We kissed, kissed, kissed. I was enthusiastic. Then we took off our clothes. I told him I was a virgin, and he was very sweet. He’s a top and I agreed to bottom. He has a huge cock and he managed to put him gently into my ass. We kissed, I hugged him. He came twice.
Me? I never came. Actually my penis wasn’t even hard. I mean, it was semi-soft most of the time. When it was hard it wasn’t even completely hard. I do not know why. It’s hard when I watch porn, and I can reach an orgasm if I jerk off. He tried to jerk me off but the top of my penis really hurt me so he had to stop. This thing is really worrying me. Am I impotent?
Anyway we slept together (but I did not sleep at all). When he woke up, he caressed me, he hugged me, he held my hand. We intertwined our legs. I felt his cock was hard so I jerked him off again. I also sucked it, because I was curious to do it. I liked doing it, and I felt no gagging reaction at all. But I did not give him a blowjob, I just sucked it a bit. I wonder if it was tacky or degrading of me in his eyes.
We cuddled a little more, and then we dressed up. We left his apartment (he made a point of not letting his roommates see me) and we took the underground. He went to class and I went back home to have a shower. He told me ‘I don’t know if we can see each other again today… well, maybe tonight’. And I told him ‘Okay, I’ll text you’. (keep in mind, this was the morning of the 13).
So in the evening of the 13 I called him. He sounded a little off… I don’t know. Not like someone who’s talking to the man he slept with. I asked him if I could come over and he told me yes, but that he couldn’t stay up long, ‘cause he had class early the next day. I told him it was okay. A little before I took the bus he texted me and told me: ‘We have a problem… Andrew said he’s coming over…’ (Andrew is an old friend of his who has come to town for a few days).
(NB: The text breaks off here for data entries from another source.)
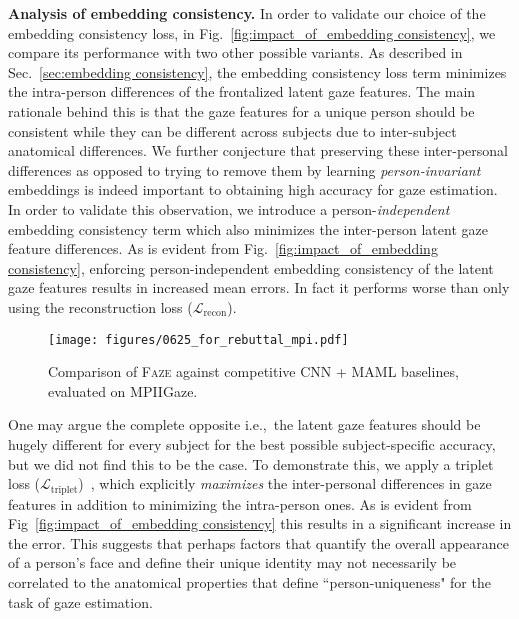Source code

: \documentclass[10pt,twocolumn,letterpaper]{article}
\newcommand{\faze}[0]{\textsc{Faze}\xspace}
\newcommand{\Paragraph}[1]
{\vspace{1.5mm} \noindent \textbf{#1}}
\def\ie{i.e.,~}
\begin{document}
\Paragraph{Analysis of embedding consistency.} In order to validate our choice of the embedding consistency loss, in Fig.~\ref{fig:impact_of_embedding consistency}, we compare its performance with two other possible variants. As described in Sec.~\ref{sec:embedding consistency}, the embedding consistency loss term minimizes the intra-person differences of the frontalized latent gaze features. The main rationale behind this is that the gaze features for a unique person should be consistent while they can be different across subjects due to inter-subject anatomical differences. We further conjecture that preserving these inter-personal differences as opposed to trying to remove them by learning \emph{person-invariant} embeddings is indeed important to obtaining high accuracy for gaze estimation. In order to validate this observation, we introduce a person-\emph{independent} embedding consistency term which also minimizes the inter-person latent gaze feature differences. As is evident from Fig.~\ref{fig:impact_of_embedding consistency}, enforcing person-independent embedding consistency of the latent gaze features results in increased mean errors. In fact it performs worse than only using the reconstruction loss ($\mathcal{L}_{\mathrm{recon}}$). 

\begin{figure}
    \centering
    \texttt{[image: figures/0625\_for\_rebuttal\_mpi.pdf]}
    \vskip -1mm
    \caption{Comparison of \faze against competitive CNN + MAML baselines, evaluated on MPIIGaze.
    }
    \label{fig:cnn-maml}
    \vskip -3mm
\end{figure}

One may argue the complete opposite \ie the latent gaze features should be hugely different for every subject for the best possible subject-specific accuracy, but we did not find this to be the case. To demonstrate this, we apply a triplet loss ($\mathcal{L}_{\mathrm{triplet}}$)~\cite{Schroff2015CVPR}, which explicitly \emph{maximizes} the inter-personal differences in gaze features in addition to minimizing the intra-person ones. As is evident from Fig~\ref{fig:impact_of_embedding consistency} this results in a significant increase in the error. This suggests that perhaps factors that quantify the overall appearance of a person's face and define their unique identity may not necessarily be correlated to the anatomical properties that define ``person-uniqueness" for the task of gaze estimation. 
\end{document}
I realized that he did not want Andrew to meet me for some reason so I told him it was okay and that I was going back home. I texted me again and told me ‘Hey, let’s meet tomorrow, now I’m going to grab a bite with Andrew’. I texted him saying ‘Well I have a few errands to run tomorrow but maybe we can work something out

’.
So, here’s the 14th. I had lunch with my best girlfriend who was leaving for Manchester, and then in the evening I went out with her and a couple friend to say goodbye to her. It all ended very late at night, so Alex and I could not have possibly met. The thing is: he did not text me at all.
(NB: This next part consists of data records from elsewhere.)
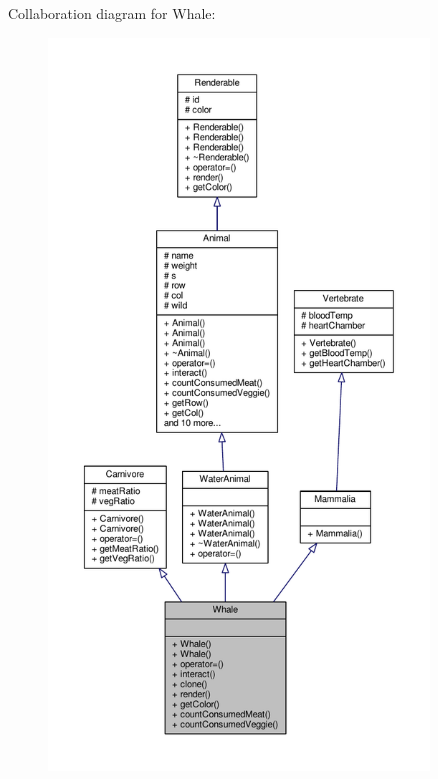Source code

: Collaboration diagram for Whale\+:
\nopagebreak
\begin{figure}[H]
\begin{center}
\leavevmode
\includegraphics[height=550pt]{classWhale__coll__graph}
\end{center}
\end{figure}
Then, January 15 comes. I go to the airport with my girlfriend and watch her while she leaves for Manchester. It was pretty hard, because I love her. When she left, I texted Alex saying I was feeling down and that I needed him. He brushed me off saying ‘Oh… I don’t know if I can today… in the afternoon I’ll go to Brandon’s and study with him, and then I don’t know about tonight…’. I told him ‘Don’t worry… the thing is that I miss you… and I think you know it…’. He did not reply.
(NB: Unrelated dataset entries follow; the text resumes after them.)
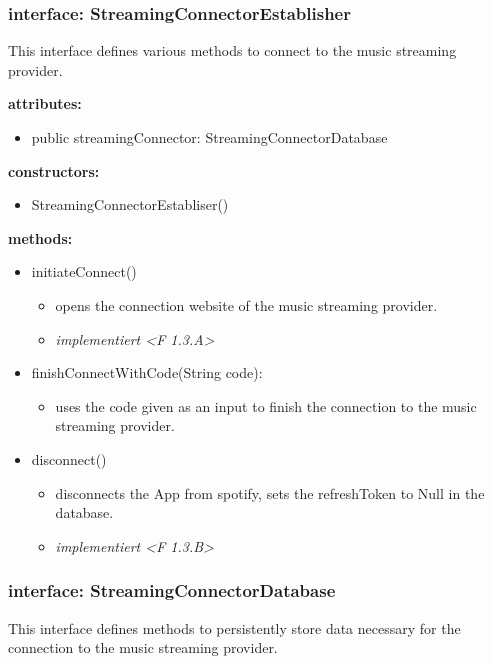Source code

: \documentclass[oneside, ngerman]{sdqtechreport}
\begin{document}
\subsubsection{interface: StreamingConnectorEstablisher}
This interface defines various methods to connect to the music streaming provider.

\textbf{attributes:}
\begin{itemize}
    \item public streamingConnector: StreamingConnectorDatabase
\end{itemize}
\textbf{constructors:}
\begin{itemize}
    \item StreamingConnectorEstabliser()
\end{itemize}
\textbf{methods:}
\begin{itemize}
    \item initiateConnect()
    \begin{itemize}
        \item opens the connection website of the music streaming provider.
        \item \textit{implementiert <F 1.3.A>}
    \end{itemize}
    \item finishConnectWithCode(String code):
    \begin{itemize}
        \item uses the code given as an input to finish the connection to the music streaming provider.
    \end{itemize}
    \item disconnect()
    \begin{itemize}
        \item disconnects the App from spotify, sets the refreshToken to Null in the database.
        \item \textit{implementiert <F 1.3.B>}
    \end{itemize}
\end{itemize}

\subsubsection{interface: StreamingConnectorDatabase}
This interface defines methods to persistently store data necessary for the connection to the music streaming provider.
\end{document}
He did not call me or text me in the night.
He hasn’t today either so far.
This thing is killing me. I don’t think it’s my place to text him again. But I’m dying to know. Did he use me for sex? Did he not like it? Was it just sex for him? Why isn’t he contacting me? Until the 12 we kept hearing each other every freaking day. Was it a strategy so that he could seduce me? I would ask all of these things to him… if only he were available.
I swear guys, I feel very depressed. It’s not a matter of losing your virginity… it’s a matter to make love, and cuddle and just love with all your heart someone who will stab your back after he gets his booty call. I feel very sick. Words cannot describe my feelings. I keep thinking about those moments. Why did he do this to me? Why is he being so cold? How can he turn from the sweetest guy on earth to the coldest bastard? Should I text him again? Or am I right to wait for him to text me?